### Task to complete
Lines from the one containing "que la actora" through the end of the material below should be given again exactly, with no others.

-- Opening Marker --

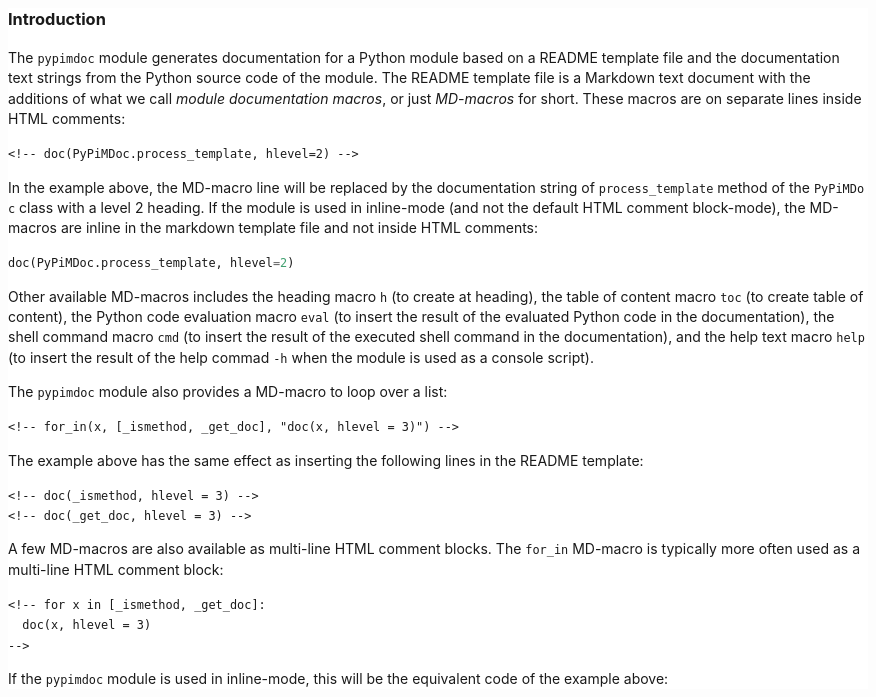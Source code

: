 ### <a id="Introduction"></a>Introduction


The `pypimdoc` module generates documentation for a Python module
based on a README template file and the documentation text strings
from the Python source code of the module.  The README template file
is a Markdown text document with the additions of what we call *module
documentation macros*, or just *MD-macros* for short.  These macros
are on separate lines inside HTML comments:

```
<!-- doc(PyPiMDoc.process_template, hlevel=2) -->
```

In the example above, the MD-macro line will be replaced by the
documentation string of `process_template` method of the `PyPiMDoc`
class with a level 2 heading. If the module is used in inline-mode
(and not the default HTML comment block-mode), the MD-macros are
inline in the markdown template file and not inside HTML comments:

```python
doc(PyPiMDoc.process_template, hlevel=2)
```

Other available MD-macros includes the heading macro `h` (to create
at heading), the table of content macro `toc` (to create table of
content), the Python code evaluation macro `eval` (to insert the
result of the evaluated Python code in the documentation), the shell
command macro `cmd` (to insert the result of the executed shell
command in the documentation), and the help text macro `help` (to
insert the result of the help commad `-h` when the module is used as a
console script).

The `pypimdoc` module also  provides a MD-macro to loop over a list:

```
<!-- for_in(x, [_ismethod, _get_doc], "doc(x, hlevel = 3)") -->
```

The example above has the same effect as inserting the following lines
in the README template:

```
<!-- doc(_ismethod, hlevel = 3) -->
<!-- doc(_get_doc, hlevel = 3) -->
```

A few MD-macros are also available as multi-line HTML comment
blocks. The `for_in` MD-macro is typically more often used as a
multi-line HTML comment block:

```
<!-- for x in [_ismethod, _get_doc]:
  doc(x, hlevel = 3)
-->
```

If the `pypimdoc` module is used in inline-mode, this will be the
equivalent code of the example above:
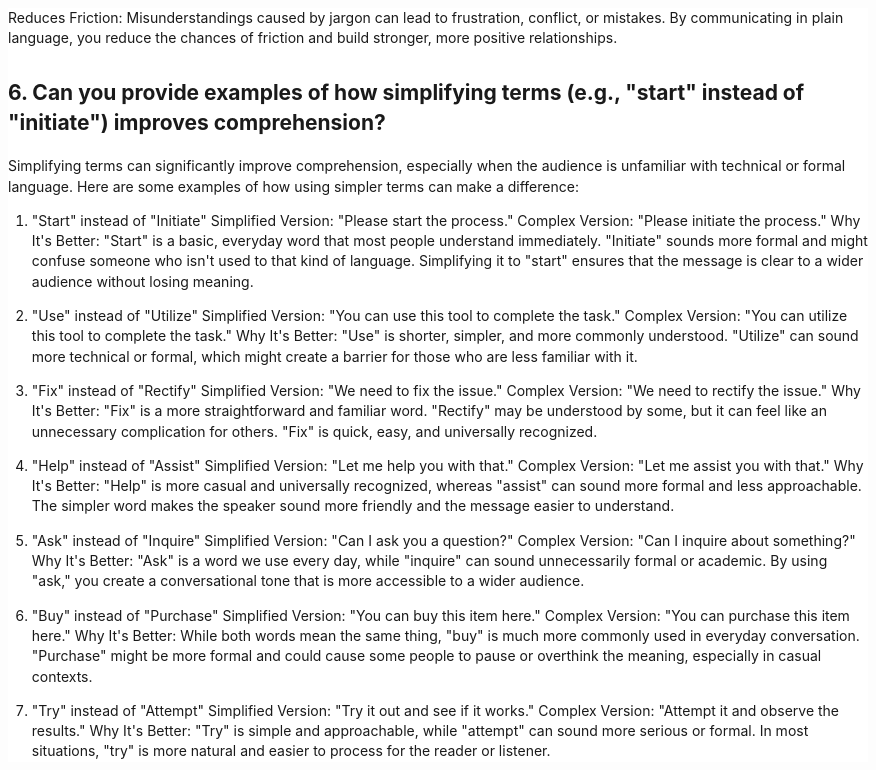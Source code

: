 Reduces Friction: Misunderstandings caused by jargon can lead to frustration, conflict, or mistakes. By communicating in plain language, you reduce the chances of friction and build stronger, more positive relationships.

## 6. Can you provide examples of how simplifying terms (e.g., "start" instead of "initiate") improves comprehension?
Simplifying terms can significantly improve comprehension, especially when the audience is unfamiliar with technical or formal language. Here are some examples of how using simpler terms can make a difference:

1. "Start" instead of "Initiate"
Simplified Version: "Please start the process."
Complex Version: "Please initiate the process."
Why It's Better: "Start" is a basic, everyday word that most people understand immediately. "Initiate" sounds more formal and might confuse someone who isn't used to that kind of language. Simplifying it to "start" ensures that the message is clear to a wider audience without losing meaning.

2. "Use" instead of "Utilize"
Simplified Version: "You can use this tool to complete the task."
Complex Version: "You can utilize this tool to complete the task."
Why It's Better: "Use" is shorter, simpler, and more commonly understood. "Utilize" can sound more technical or formal, which might create a barrier for those who are less familiar with it.

3. "Fix" instead of "Rectify"
Simplified Version: "We need to fix the issue."
Complex Version: "We need to rectify the issue."
Why It's Better: "Fix" is a more straightforward and familiar word. "Rectify" may be understood by some, but it can feel like an unnecessary complication for others. "Fix" is quick, easy, and universally recognized.

4. "Help" instead of "Assist"
Simplified Version: "Let me help you with that."
Complex Version: "Let me assist you with that."
Why It's Better: "Help" is more casual and universally recognized, whereas "assist" can sound more formal and less approachable. The simpler word makes the speaker sound more friendly and the message easier to understand.

5. "Ask" instead of "Inquire"
Simplified Version: "Can I ask you a question?"
Complex Version: "Can I inquire about something?"
Why It's Better: "Ask" is a word we use every day, while "inquire" can sound unnecessarily formal or academic. By using "ask," you create a conversational tone that is more accessible to a wider audience.

6. "Buy" instead of "Purchase"
Simplified Version: "You can buy this item here."
Complex Version: "You can purchase this item here."
Why It's Better: While both words mean the same thing, "buy" is much more commonly used in everyday conversation. "Purchase" might be more formal and could cause some people to pause or overthink the meaning, especially in casual contexts.

7. "Try" instead of "Attempt"
Simplified Version: "Try it out and see if it works."
Complex Version: "Attempt it and observe the results."
Why It's Better: "Try" is simple and approachable, while "attempt" can sound more serious or formal. In most situations, "try" is more natural and easier to process for the reader or listener.
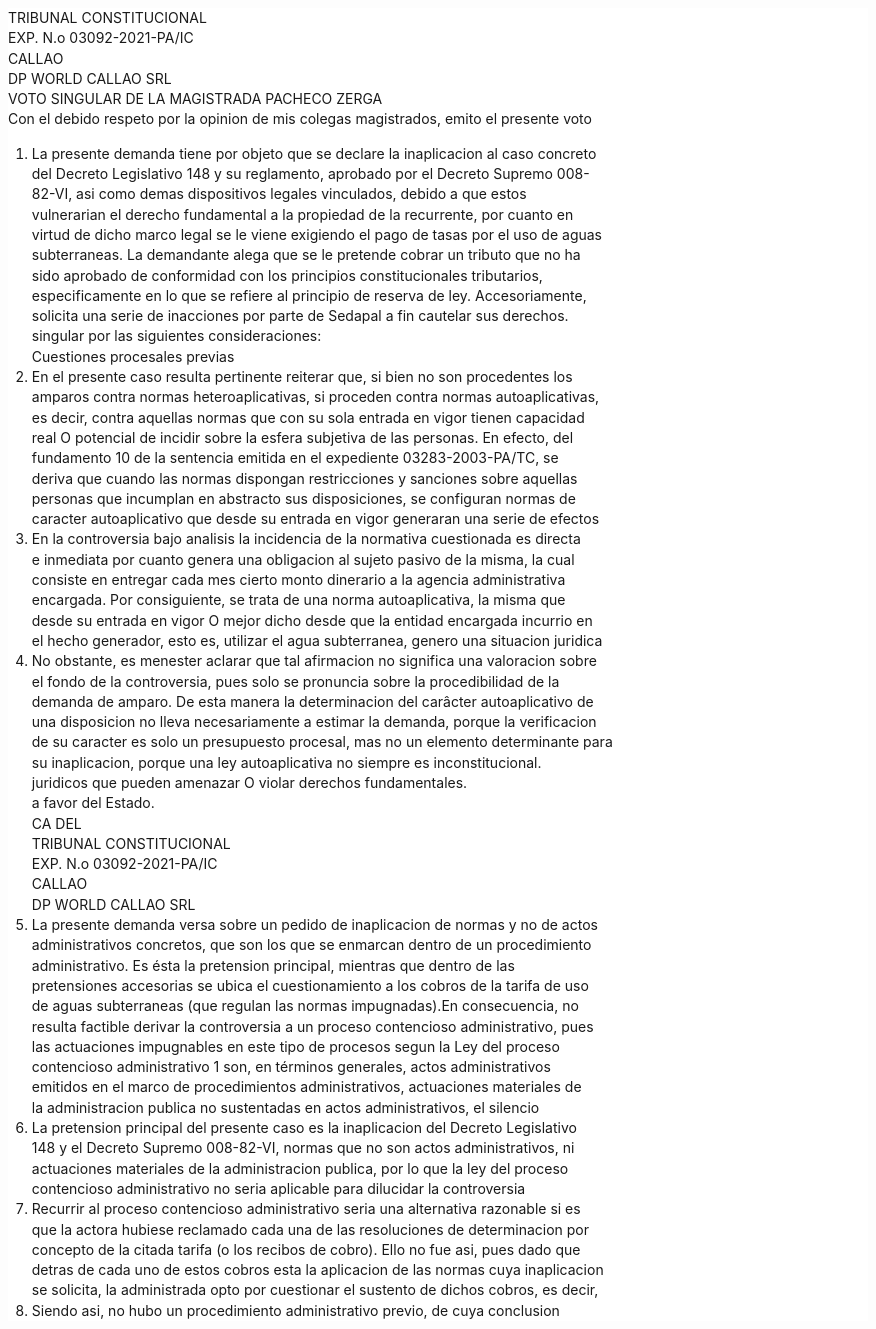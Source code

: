 TRIBUNAL CONSTITUCIONAL  
EXP. N.o 03092-2021-PA/IC  
CALLAO  
DP WORLD CALLAO SRL  
VOTO SINGULAR DE LA MAGISTRADA PACHECO ZERGA  
Con el debido respeto por la opinion de mis colegas magistrados, emito el presente voto  
1. La presente demanda tiene por objeto que se declare la inaplicacion al caso concreto  
del Decreto Legislativo 148 y su reglamento, aprobado por el Decreto Supremo 008-  
82-VI, asi como demas dispositivos legales vinculados, debido a que estos  
vulnerarian el derecho fundamental a la propiedad de la recurrente, por cuanto en  
virtud de dicho marco legal se le viene exigiendo el pago de tasas por el uso de aguas  
subterraneas. La demandante alega que se le pretende cobrar un tributo que no ha  
sido aprobado de conformidad con los principios constitucionales tributarios,  
especificamente en lo que se refiere al principio de reserva de ley. Accesoriamente,  
solicita una serie de inacciones por parte de Sedapal a fin cautelar sus derechos.  
singular por las siguientes consideraciones:  
Cuestiones procesales previas  
2. En el presente caso resulta pertinente reiterar que, si bien no son procedentes los  
amparos contra normas heteroaplicativas, si proceden contra normas autoaplicativas,  
es decir, contra aquellas normas que con su sola entrada en vigor tienen capacidad  
real O potencial de incidir sobre la esfera subjetiva de las personas. En efecto, del  
fundamento 10 de la sentencia emitida en el expediente 03283-2003-PA/TC, se  
deriva que cuando las normas dispongan restricciones y sanciones sobre aquellas  
personas que incumplan en abstracto sus disposiciones, se configuran normas de  
caracter autoaplicativo que desde su entrada en vigor generaran una serie de efectos  
3. En la controversia bajo analisis la incidencia de la normativa cuestionada es directa  
e inmediata por cuanto genera una obligacion al sujeto pasivo de la misma, la cual  
consiste en entregar cada mes cierto monto dinerario a la agencia administrativa  
encargada. Por consiguiente, se trata de una norma autoaplicativa, la misma que  
desde su entrada en vigor O mejor dicho desde que la entidad encargada incurrio en  
el hecho generador, esto es, utilizar el agua subterranea, genero una situacion juridica  
4. No obstante, es menester aclarar que tal afirmacion no significa una valoracion sobre  
el fondo de la controversia, pues solo se pronuncia sobre la procedibilidad de la  
demanda de amparo. De esta manera la determinacion del carâcter autoaplicativo de  
una disposicion no lleva necesariamente a estimar la demanda, porque la verificacion  
de su caracter es solo un presupuesto procesal, mas no un elemento determinante para  
su inaplicacion, porque una ley autoaplicativa no siempre es inconstitucional.  
juridicos que pueden amenazar O violar derechos fundamentales.  
a favor del Estado.  
CA DEL  
TRIBUNAL CONSTITUCIONAL  
EXP. N.o 03092-2021-PA/IC  
CALLAO  
DP WORLD CALLAO SRL  
5. La presente demanda versa sobre un pedido de inaplicacion de normas y no de actos  
administrativos concretos, que son los que se enmarcan dentro de un procedimiento  
administrativo. Es ésta la pretension principal, mientras que dentro de las  
pretensiones accesorias se ubica el cuestionamiento a los cobros de la tarifa de uso  
de aguas subterraneas (que regulan las normas impugnadas).En consecuencia, no  
resulta factible derivar la controversia a un proceso contencioso administrativo, pues  
las actuaciones impugnables en este tipo de procesos segun la Ley del proceso  
contencioso administrativo 1 son, en términos generales, actos administrativos  
emitidos en el marco de procedimientos administrativos, actuaciones materiales de  
la administracion publica no sustentadas en actos administrativos, el silencio  
6. La pretension principal del presente caso es la inaplicacion del Decreto Legislativo  
148 y el Decreto Supremo 008-82-VI, normas que no son actos administrativos, ni  
actuaciones materiales de la administracion publica, por lo que la ley del proceso  
contencioso administrativo no seria aplicable para dilucidar la controversia  
7. Recurrir al proceso contencioso administrativo seria una alternativa razonable si es  
que la actora hubiese reclamado cada una de las resoluciones de determinacion por  
concepto de la citada tarifa (o los recibos de cobro). Ello no fue asi, pues dado que  
detras de cada uno de estos cobros esta la aplicacion de las normas cuya inaplicacion  
se solicita, la administrada opto por cuestionar el sustento de dichos cobros, es decir,  
8. Siendo asi, no hubo un procedimiento administrativo previo, de cuya conclusion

-- Closing Marker --

### Problem solution
que la actora hubiese reclamado cada una de las resoluciones de determinacion por  
concepto de la citada tarifa (o los recibos de cobro). Ello no fue asi, pues dado que  
detras de cada uno de estos cobros esta la aplicacion de las normas cuya inaplicacion  
se solicita, la administrada opto por cuestionar el sustento de dichos cobros, es decir,  
8. Siendo asi, no hubo un procedimiento administrativo previo, de cuya conclusion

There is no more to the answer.